Thank-you. I took a look at your photos & I enjoyed your way of seeing too. I guess in the end that the choices one makes in “making pictures” is the common ground of all photography, painting , drawing etc. It’s interesting of course how some choices or visions are more similar to each other than others. I suppose that must be a result of all the influences & visual stimulae we have experienced in our lives. It would be impossible to name them all though as we can’t be aware of them all even if we do think we know of some.
Thanks for taking the time to comment. I have to admire your English too – if only I could speak Euskera (& my Spanish could do with some improvement too.) Unfortunately no time for everything though!
Hey again Sonya,
Sorry to bother you again, but I just thought I’d let you know that Train Faces has a brand new FaceBook page, just in case you want to ‘like’ it
http://www.facebook.com/pages/TrainFaces/
Thanks again for your contribution,
Jay.xx
Just discovered you whilst typing Montmelard + images into my search engine. Your sketches (1989) came up. I also originate from the UK but now live in Montmelard, curious as to what brought you here. Love your work, the colours and lines. Janice
Hello Janice- that’s really nice for me to think you found my site like that. I went to Montmelard when I had a summer job working on a campsite for an English company who set up tents in the grounds of a beautiful château not far from there. There was a lake in the grounds which I remember swimming in (despite it being full of frogs & snakes!)

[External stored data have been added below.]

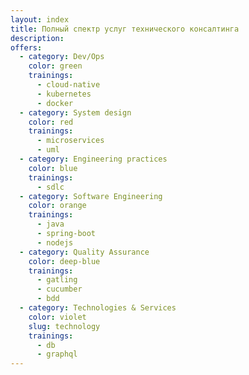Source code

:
 ```yaml
---
layout: index
title: Полный спектр услуг технического консалтинга
description: 
offers:
  - category: Dev/Ops
    color: green
    trainings:
      - cloud-native
      - kubernetes
      - docker
  - category: System design
    color: red
    trainings:
      - microservices
      - uml
  - category: Engineering practices
    color: blue
    trainings:
      - sdlc
  - category: Software Engineering
    color: orange
    trainings:
      - java
      - spring-boot
      - nodejs
  - category: Quality Assurance
    color: deep-blue
    trainings:
      - gatling
      - cucumber
      - bdd
  - category: Technologies & Services
    color: violet
    slug: technology
    trainings:
      - db
      - graphql
---
```

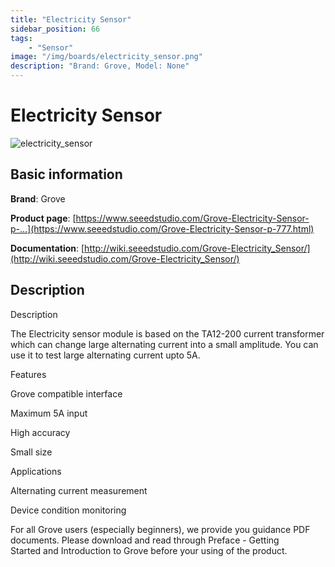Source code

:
 ```yaml
---
title: "Electricity Sensor"
sidebar_position: 66
tags:
    - "Sensor"
image: "/img/boards/electricity_sensor.png"
description: "Brand: Grove, Model: None"
---
```

# Electricity Sensor

![electricity_sensor](/img/boards/electricity_sensor.png)

## Basic information

**Brand**: Grove

**Product page**: [https://www.seeedstudio.com/Grove-Electricity-Sensor-p-...](https://www.seeedstudio.com/Grove-Electricity-Sensor-p-777.html)

**Documentation**: [http://wiki.seeedstudio.com/Grove-Electricity_Sensor/](http://wiki.seeedstudio.com/Grove-Electricity_Sensor/)

## Description

Description

The Electricity sensor module is based on the TA12\-200 current transformer which can change large alternating current into a small amplitude\. You can use it to test large alternating current upto 5A\.



Features



Grove compatible interface

Maximum 5A input

High accuracy

Small size

Applications



Alternating current measurement

Device condition monitoring

For all Grove users \(especially beginners\), we provide you guidance PDF documents\. Please download and read through Preface \- Getting Started and Introduction to Grove before your using of the product\.

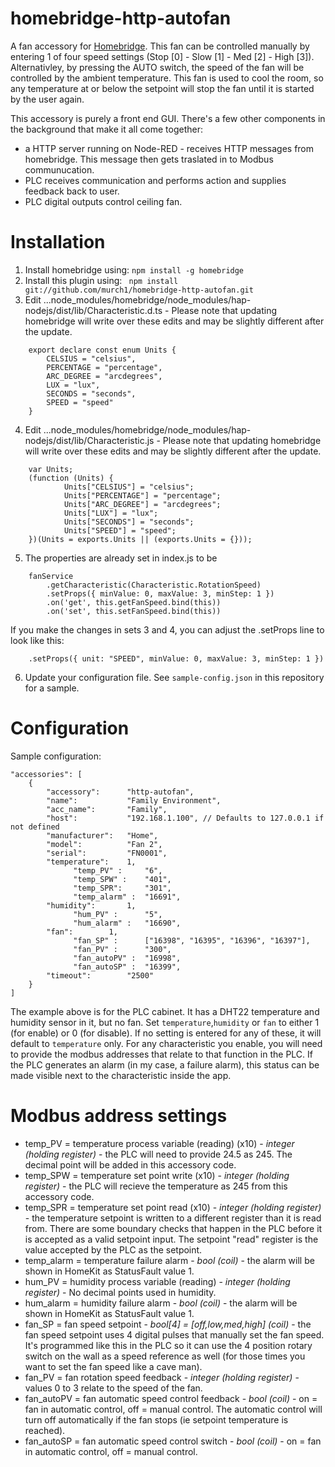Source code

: # homebridge-http-autofan

A fan accessory for [Homebridge](https://github.com/nfarina/homebridge). This fan can be controlled manually by entering 1 of four speed settings (Stop [0] - Slow [1] - Med [2] - High [3]). Alternativley, by pressing the AUTO switch, the speed of the fan will be controlled by the ambient temperature. This fan is used to cool the room, so any temperature at or below the setpoint will stop the fan until it is started by the user again.

This accessory is purely a front end GUI. There's a few other components in the background that make it all come together:
* a HTTP server running on Node-RED - receives HTTP messages from homebridge. This message then gets traslated in to Modbus communucation.
* PLC receives communication and performs action and supplies feedback back to user.
* PLC digital outputs control ceiling fan.

# Installation

1. Install homebridge using: `npm install -g homebridge`
2. Install this plugin using: ` npm install git://github.com/murch1/homebridge-http-autofan.git`
3. Edit ...node_modules/homebridge/node_modules/hap-nodejs/dist/lib/Characteristic.d.ts - Please note that updating homebridge will write over these edits and may be slightly different after the update.
```	
	export declare const enum Units {
	    CELSIUS = "celsius",
	    PERCENTAGE = "percentage",
	    ARC_DEGREE = "arcdegrees",
	    LUX = "lux",
	    SECONDS = "seconds",
	    SPEED = "speed"
	}
```
4. Edit ...node_modules/homebridge/node_modules/hap-nodejs/dist/lib/Characteristic.js - Please note that updating homebridge will write over these edits and may be slightly different after the update.
```	
	var Units;
	(function (Units) {
    	    Units["CELSIUS"] = "celsius";
    	    Units["PERCENTAGE"] = "percentage";
    	    Units["ARC_DEGREE"] = "arcdegrees";
    	    Units["LUX"] = "lux";
    	    Units["SECONDS"] = "seconds";
    	    Units["SPEED"] = "speed";
	})(Units = exports.Units || (exports.Units = {}));
```
5. The properties are already set in index.js to be
```	
	fanService
		.getCharacteristic(Characteristic.RotationSpeed)
		.setProps({ minValue: 0, maxValue: 3, minStep: 1 })
		.on('get', this.getFanSpeed.bind(this))
		.on('set', this.setFanSpeed.bind(this))
```
If you make the changes in sets 3 and 4, you can adjust the .setProps line to look like this:
```	
	.setProps({ unit: "SPEED", minValue: 0, maxValue: 3, minStep: 1 })
```    
6. Update your configuration file. See `sample-config.json` in this repository for a sample.

# Configuration

Sample configuration:

```
"accessories": [
	{
	    "accessory":      "http-autofan",
	    "name": 	      "Family Environment",
	    "acc_name":       "Family",
	    "host":           "192.168.1.100", // Defaults to 127.0.0.1 if not defined
	    "manufacturer":   "Home",
	    "model": 	      "Fan 2",
	    "serial": 	      "FN0001",
	    "temperature":    1,
              "temp_PV" :     "6",
              "temp_SPW" :    "401",
              "temp_SPR":     "301",
              "temp_alarm" :  "16691",
	    "humidity":       1,
              "hum_PV" :      "5",
              "hum_alarm" :   "16690",
	    "fan": 	      1,
              "fan_SP" :      ["16398", "16395", "16396", "16397"],
              "fan_PV" :      "300",
              "fan_autoPV" :  "16998",
              "fan_autoSP" :  "16399",
	    "timeout": 	      "2500"
	}
]
```
The example above is for the PLC cabinet. It has a DHT22 temperature and humidity sensor in it, but no fan. 
Set `temperature`,`humidity` or `fan` to either 1 (for enable) or 0 (for disable).
If no setting is entered for any of these, it will default to `temperature` only. For any characteristic you enable, you will need to provide the modbus addresses that relate to that function in the PLC. If the PLC generates an alarm (in my case, a failure alarm), this status can be made visible next to the characteristic inside the app.

# Modbus address settings
*    temp_PV = temperature process variable (reading) (x10) - *integer (holding register)* - the PLC will need to provide 24.5 as 245. The decimal point will be added in this accessory code.
*    temp_SPW = temperature set point write (x10) - *integer (holding register)* - the PLC will recieve the temperature as 245 from this accessory code.
*    temp_SPR = temperature set point read (x10) - *integer (holding register)* - the temperature setpoint is written to a different register than it is read from. There are some boundary checks that happen in the PLC before it is accepted as a valid setpoint input. The setpoint "read" register is the value accepted by the PLC as the setpoint. 
*    temp_alarm = temperature failure alarm - *bool (coil)* - the alarm will be shown in HomeKit as StatusFault value 1.
*    hum_PV = humidity process variable (reading) - *integer (holding register)* - No decimal points used in humidity.
*    hum_alarm = humidity failure alarm - *bool (coil)* - the alarm will be shown in HomeKit as StatusFault value 1.
*    fan_SP = fan speed setpoint - *bool[4] = [off,low,med,high] (coil)* - the fan speed setpoint uses 4 digital pulses that manually set the fan speed. It's programmed like this in the PLC so it can use the 4 position rotary switch on the wall as a speed reference as well (for those times you want to set the fan speed like a cave man).
*    fan_PV = fan rotation speed feedback - *integer (holding register)* - values 0 to 3 relate to the speed of the fan.
*    fan_autoPV = fan automatic speed control feedback - *bool (coil)* - on = fan in automatic control, off = manual control. The automatic control will turn off automatically if the fan stops (ie setpoint temperature is reached).
*    fan_autoSP = fan automatic speed control switch - *bool (coil)* - on = fan in automatic control, off = manual control.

When I wasn’t having to organise tents for English customers I used to go off exploring the area either on a moped or else for a walk & taking my sketchbook along. I remember it as very idyllic with lanes full of wildflowers & lots of charollais cows everywhere. Also I had just met the person I am now married with (who I had previously met on another site in Bourgogne/Burgundy & was then whisked away from to work as a courrier by myself near where you live!). After we finished working on our respective campsites we travelled round a bit together in France before then going back to England & then later on coming to live first in Spain & then in France So I remember it as a very special time!
I wonder if it’s changed much round there – I remember going to eat in a bar /restaurant in Montmelard at one time when some other courriers came to visit – there are good views from there as far as I recall.
Hi Sonya,
I’m a nature artist based in Rome.
I just discovered your work and the acrylics are really fascinating. They look like silkscreens and are vivid and full of light, depht and contrast. The way you render clouds is really unique. Personally I find the watercolours need a little more courage, the pigments being really diluted. I’ll follow your blog from now on.
Hi Concetta – thanks for leaving a comment – I think you’re right about the watercolours because they do look very washed out here. They are of course much paler than the acrylics anyway, but they photographed really badly. I’m not too fussed though because I haven’t been using watercolour for almost 3 years & at the time I wanted to explore the delicacy of them in a flat way. Probably I’d use them completely differently now. In fact many years ago I used to use them very strongly but that was without building up layers.